Alors que les voitures électriques gagnent du terrain en France, une nouvelle fiscalité se profile à l'horizon : une taxe au kilomètre parcouru. Inspirée de modèles étrangers, cette mesure permettrait de compenser l'effondrement des recettes liées aux carburants. En coulisses, l'État prépare déjà sa riposte fiscale.

Un gouffre budgétaire à combler

La transition vers la voiture électrique, encouragée depuis des années par les pouvoirs publics, entraîne un effet secondaire inattendu : un effondrement des recettes fiscales. En France, la TICPE (Taxe Intérieure de Consommation sur les Produits Énergétiques) représente 30 milliards d'euros par an, dont plus de la moitié alimente directement les caisses de l'État. Or, cette manne fond à vue d'œil avec la baisse de la consommation de carburants. En 2023, elle a reculé de 2,6 % et de 0,4 % supplémentaires en 2024.
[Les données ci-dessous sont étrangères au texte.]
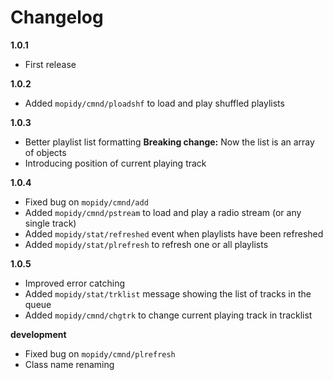 # Changelog

**1.0.1**
* First release

**1.0.2**
* Added `mopidy/cmnd/ploadshf` to load and play shuffled playlists

**1.0.3**
* Better playlist list formatting **Breaking change:** Now the list is an array of objects
* Introducing position of current playing track

**1.0.4**
* Fixed bug on `mopidy/cmnd/add`
* Added `mopidy/cmnd/pstream` to load and play a radio stream (or any single track)
* Added `mopidy/stat/refreshed` event when playlists have been refreshed
* Added `mopidy/stat/plrefresh` to refresh one or all playlists

**1.0.5**
* Improved error catching
* Added `mopidy/stat/trklist` message showing the list of tracks in the queue
* Added `mopidy/cmnd/chgtrk`  to change current playing track in tracklist

**development**
* Fixed bug on `mopidy/cmnd/plrefresh`
* Class name renaming



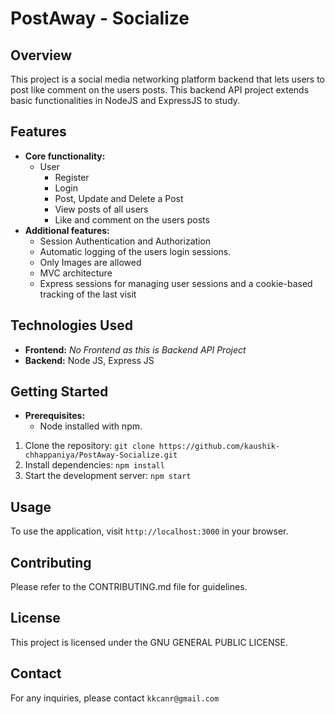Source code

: # PostAway - Socialize

## Overview

This project is a social media networking platform backend that lets users to post like comment on the users posts. This backend API project extends basic functionalities in NodeJS and ExpressJS to study.

## Features
* **Core functionality:** 
  * User
    * Register
    * Login
    * Post, Update and Delete a Post
    * View posts of all users
    * Like and comment on the users posts
* **Additional features:** 
  * Session Authentication and Authorization
  * Automatic logging of the users login sessions.
  * Only Images are allowed
  * MVC architecture 
  * Express sessions for managing user sessions and a cookie-based tracking of the last visit


## Technologies Used
* **Frontend:**  _No Frontend as this is Backend API Project_
* **Backend:** Node JS, Express JS 


## Getting Started
* **Prerequisites:** 
  * Node installed with npm.  
1. Clone the repository: ` git clone https://github.com/kaushik-chhappaniya/PostAway-Socialize.git `
2. Install dependencies: `npm install`
3. Start the development server: `npm start`

## Usage
To use the application, visit ` http://localhost:3000 ` in your browser.

## Contributing
Please refer to the CONTRIBUTING.md file for guidelines.

## License
This project is licensed under the GNU GENERAL PUBLIC LICENSE.

## Contact
For any inquiries, please contact ` kkcanr@gmail.com `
D'après la Direction générale du Trésor, cette perte pourrait atteindre 13 milliards d'euros dès 2030 et l'intégralité des recettes pourrait disparaître à l'horizon 2050. "L'État ne peut pas laisser filer ça sans réagir", analyse François Lenglet sur RTL. Dès lors, une fiscalité alternative devient une évidence, notamment pour les véhicules électriques qui, aujourd'hui, échappent à toute contribution sur leurs déplacements.

Le Royaume-Uni, qui appliquera dès avril 2028 une taxe de 3 pence par mile (environ 2 centimes d'euro par kilomètre), sert de modèle. Cette redevance pourrait rapporter près de 2 milliards de livres par an et s'appliquer via le contrôle technique annuel. En France, ce dernier est biennal, ce qui complexifierait le déploiement. Une adaptation du dispositif serait donc nécessaire.

Une mesure aux contours encore flous

Si la taxation au kilomètre semble inéluctable, sa mise en œuvre reste semée d'embûches. Plusieurs solutions sont sur la table pour mesurer les distances parcourues : lecture annuelle du compteur lors d'un passage en centre agréé, boîtiers télématiques embarqués ou transmission des données par les constructeurs. Chacune soulève des questions de fiabilité, de faisabilité et surtout de respect de la vie privée.

"Le débat promet d'être houleux", préviennent les observateurs, en rappelant le fiasco de l'Écotaxe en 2014. Par ailleurs, le gouvernement reste silencieux. Aucun calendrier officiel n'a été annoncé, et aucun texte législatif n'a encore été déposé. Pourtant, les signaux se multiplient : les experts en fiscalité et les économistes spécialisés dans la mobilité convergent vers cette même conclusion.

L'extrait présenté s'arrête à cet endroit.